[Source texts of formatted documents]
* * * * * * *

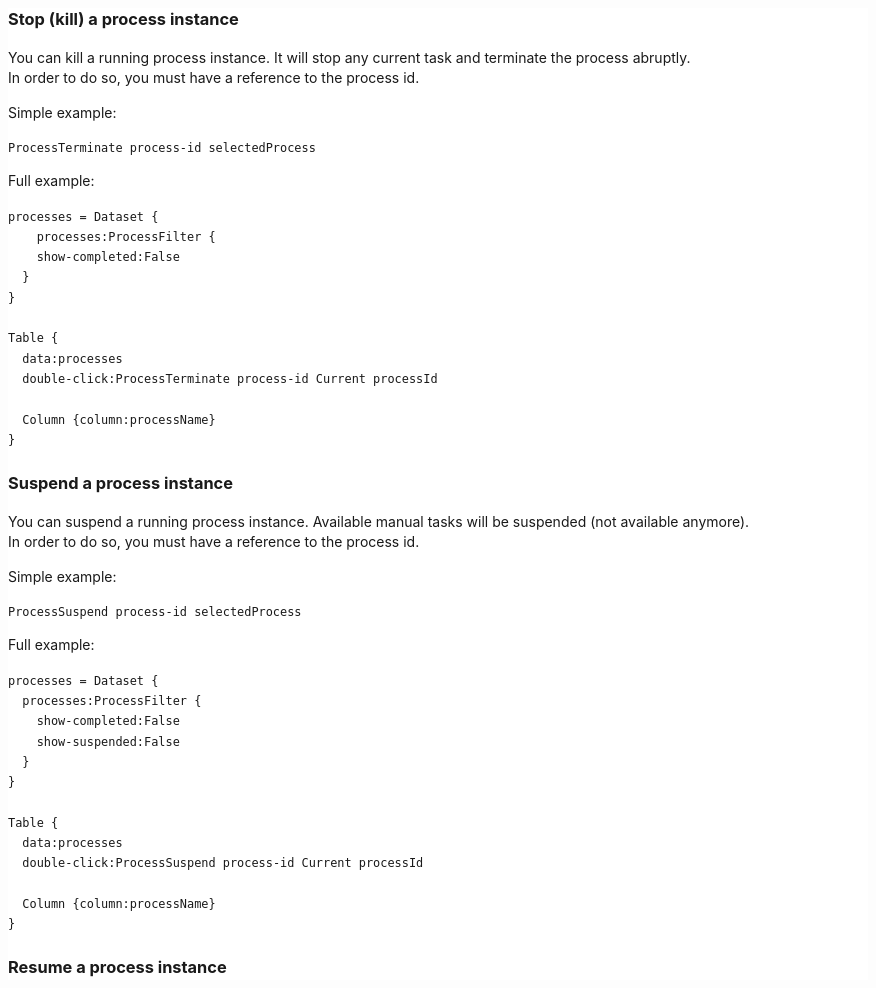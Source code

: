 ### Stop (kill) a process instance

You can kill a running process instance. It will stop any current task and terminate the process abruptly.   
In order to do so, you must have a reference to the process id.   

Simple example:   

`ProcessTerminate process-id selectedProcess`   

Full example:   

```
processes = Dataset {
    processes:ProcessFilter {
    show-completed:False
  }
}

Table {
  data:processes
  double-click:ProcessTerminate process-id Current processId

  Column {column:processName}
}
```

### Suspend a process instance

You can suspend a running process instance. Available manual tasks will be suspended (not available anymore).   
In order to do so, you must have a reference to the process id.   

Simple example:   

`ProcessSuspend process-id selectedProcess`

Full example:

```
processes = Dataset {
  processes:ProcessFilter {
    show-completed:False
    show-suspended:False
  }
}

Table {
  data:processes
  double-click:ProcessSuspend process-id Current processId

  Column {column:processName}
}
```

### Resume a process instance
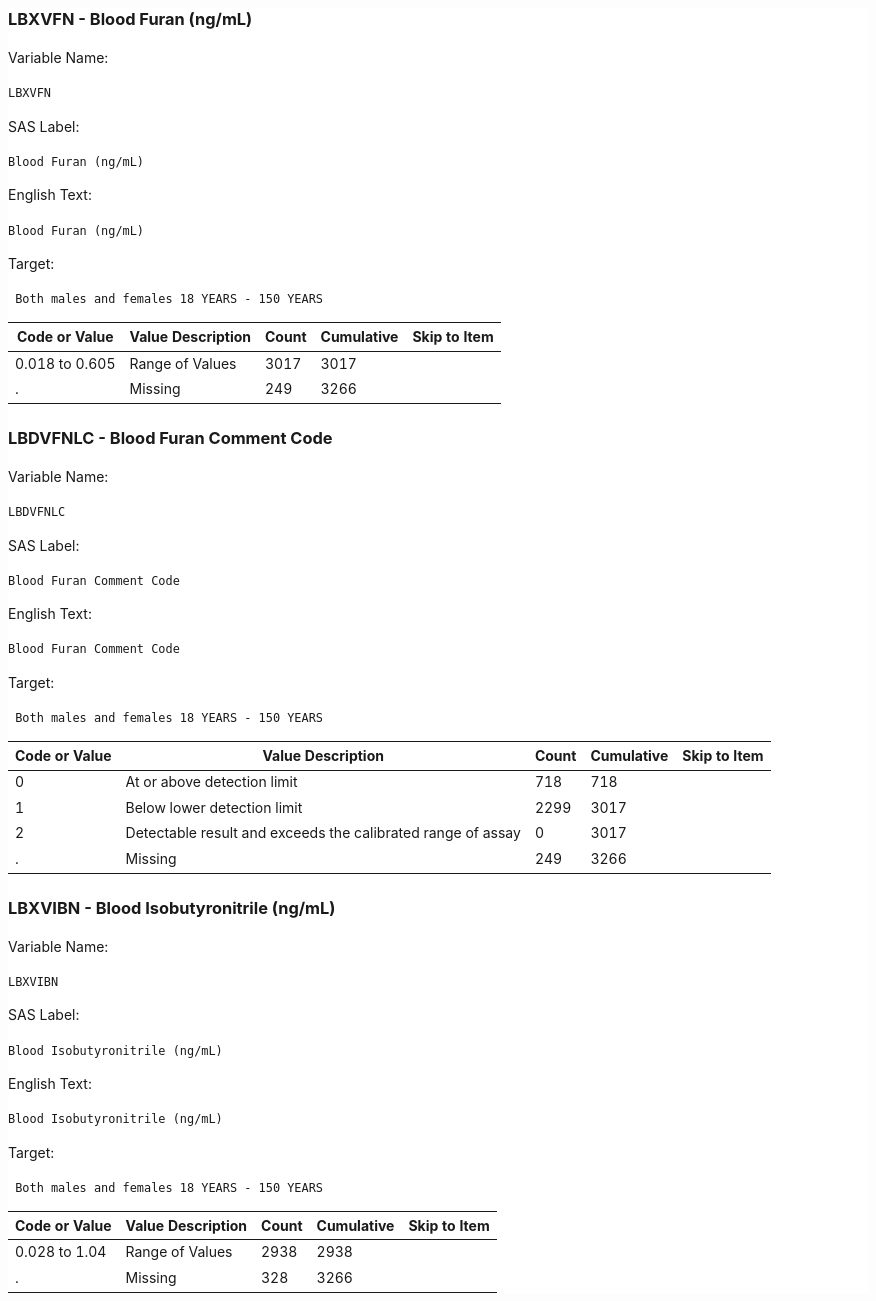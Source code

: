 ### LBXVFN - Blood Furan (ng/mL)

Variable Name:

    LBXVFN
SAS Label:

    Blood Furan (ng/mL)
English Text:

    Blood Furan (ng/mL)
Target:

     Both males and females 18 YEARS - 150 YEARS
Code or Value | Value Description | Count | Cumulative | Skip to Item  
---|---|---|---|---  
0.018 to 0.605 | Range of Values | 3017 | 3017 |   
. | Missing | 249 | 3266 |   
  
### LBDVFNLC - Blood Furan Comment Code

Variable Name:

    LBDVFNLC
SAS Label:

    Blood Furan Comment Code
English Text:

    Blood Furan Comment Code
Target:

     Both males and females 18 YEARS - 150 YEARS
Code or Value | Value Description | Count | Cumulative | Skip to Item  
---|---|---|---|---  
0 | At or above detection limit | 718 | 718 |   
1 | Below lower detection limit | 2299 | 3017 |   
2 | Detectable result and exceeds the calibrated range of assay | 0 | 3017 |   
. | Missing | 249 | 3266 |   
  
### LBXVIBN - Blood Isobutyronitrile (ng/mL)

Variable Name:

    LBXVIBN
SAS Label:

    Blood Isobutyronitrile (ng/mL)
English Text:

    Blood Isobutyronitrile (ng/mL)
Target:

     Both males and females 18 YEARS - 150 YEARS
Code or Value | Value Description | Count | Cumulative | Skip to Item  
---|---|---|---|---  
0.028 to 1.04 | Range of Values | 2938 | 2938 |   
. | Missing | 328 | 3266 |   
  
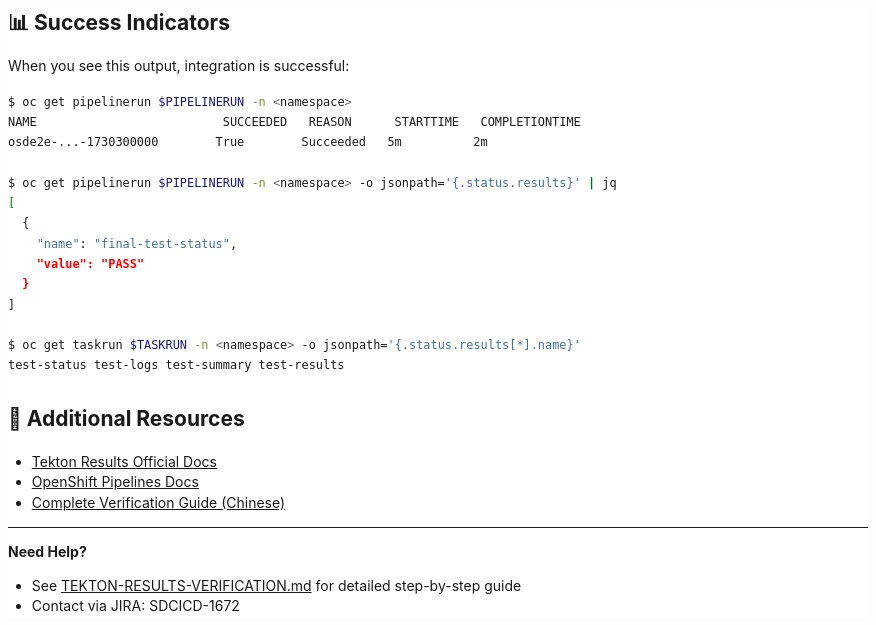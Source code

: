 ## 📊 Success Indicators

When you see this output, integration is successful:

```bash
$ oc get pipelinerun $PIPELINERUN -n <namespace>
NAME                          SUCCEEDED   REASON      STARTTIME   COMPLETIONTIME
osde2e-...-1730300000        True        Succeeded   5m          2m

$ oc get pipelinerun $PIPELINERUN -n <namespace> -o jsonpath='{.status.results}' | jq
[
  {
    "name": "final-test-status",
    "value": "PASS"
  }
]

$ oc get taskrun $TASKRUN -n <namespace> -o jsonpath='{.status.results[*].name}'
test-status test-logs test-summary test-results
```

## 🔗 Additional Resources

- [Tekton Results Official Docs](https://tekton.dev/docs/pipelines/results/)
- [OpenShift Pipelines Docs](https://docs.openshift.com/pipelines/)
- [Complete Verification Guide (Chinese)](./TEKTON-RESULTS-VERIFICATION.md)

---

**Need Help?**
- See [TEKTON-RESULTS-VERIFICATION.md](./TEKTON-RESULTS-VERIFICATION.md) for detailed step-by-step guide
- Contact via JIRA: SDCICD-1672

* * * * * * *

Are you able to set down all the lines above exactly, without any pictures?

Source code

: ### Stop (kill) a process instance

You can kill a running process instance. It will stop any current task and terminate the process abruptly.   
In order to do so, you must have a reference to the process id.   

Simple example:   

`ProcessTerminate process-id selectedProcess`   

Full example:   

```
processes = Dataset {
    processes:ProcessFilter {
    show-completed:False
  }
}

Table {
  data:processes
  double-click:ProcessTerminate process-id Current processId

  Column {column:processName}
}
```

### Suspend a process instance

You can suspend a running process instance. Available manual tasks will be suspended (not available anymore).   
In order to do so, you must have a reference to the process id.   

Simple example:   

`ProcessSuspend process-id selectedProcess`

Full example:

```
processes = Dataset {
  processes:ProcessFilter {
    show-completed:False
    show-suspended:False
  }
}

Table {
  data:processes
  double-click:ProcessSuspend process-id Current processId

  Column {column:processName}
}
```

### Resume a process instance
Source code

: ### LBXVFN - Blood Furan (ng/mL)

Variable Name:

    LBXVFN
SAS Label:

    Blood Furan (ng/mL)
English Text:

    Blood Furan (ng/mL)
Target:

     Both males and females 18 YEARS - 150 YEARS
Code or Value | Value Description | Count | Cumulative | Skip to Item  
---|---|---|---|---  
0.018 to 0.605 | Range of Values | 3017 | 3017 |   
. | Missing | 249 | 3266 |   
  
### LBDVFNLC - Blood Furan Comment Code

Variable Name:

    LBDVFNLC
SAS Label:

    Blood Furan Comment Code
English Text:

    Blood Furan Comment Code
Target:

     Both males and females 18 YEARS - 150 YEARS
Code or Value | Value Description | Count | Cumulative | Skip to Item  
---|---|---|---|---  
0 | At or above detection limit | 718 | 718 |   
1 | Below lower detection limit | 2299 | 3017 |   
2 | Detectable result and exceeds the calibrated range of assay | 0 | 3017 |   
. | Missing | 249 | 3266 |   
  
### LBXVIBN - Blood Isobutyronitrile (ng/mL)

Variable Name:

    LBXVIBN
SAS Label:

    Blood Isobutyronitrile (ng/mL)
English Text:

    Blood Isobutyronitrile (ng/mL)
Target:

     Both males and females 18 YEARS - 150 YEARS
Code or Value | Value Description | Count | Cumulative | Skip to Item  
---|---|---|---|---  
0.028 to 1.04 | Range of Values | 2938 | 2938 |   
. | Missing | 328 | 3266 |   
  
Source code

: ## 📊 Success Indicators

When you see this output, integration is successful:

```bash
$ oc get pipelinerun $PIPELINERUN -n <namespace>
NAME                          SUCCEEDED   REASON      STARTTIME   COMPLETIONTIME
osde2e-...-1730300000        True        Succeeded   5m          2m

$ oc get pipelinerun $PIPELINERUN -n <namespace> -o jsonpath='{.status.results}' | jq
[
  {
    "name": "final-test-status",
    "value": "PASS"
  }
]

$ oc get taskrun $TASKRUN -n <namespace> -o jsonpath='{.status.results[*].name}'
test-status test-logs test-summary test-results
```

## 🔗 Additional Resources

- [Tekton Results Official Docs](https://tekton.dev/docs/pipelines/results/)
- [OpenShift Pipelines Docs](https://docs.openshift.com/pipelines/)
- [Complete Verification Guide (Chinese)](./TEKTON-RESULTS-VERIFICATION.md)

---

**Need Help?**
- See [TEKTON-RESULTS-VERIFICATION.md](./TEKTON-RESULTS-VERIFICATION.md) for detailed step-by-step guide
- Contact via JIRA: SDCICD-1672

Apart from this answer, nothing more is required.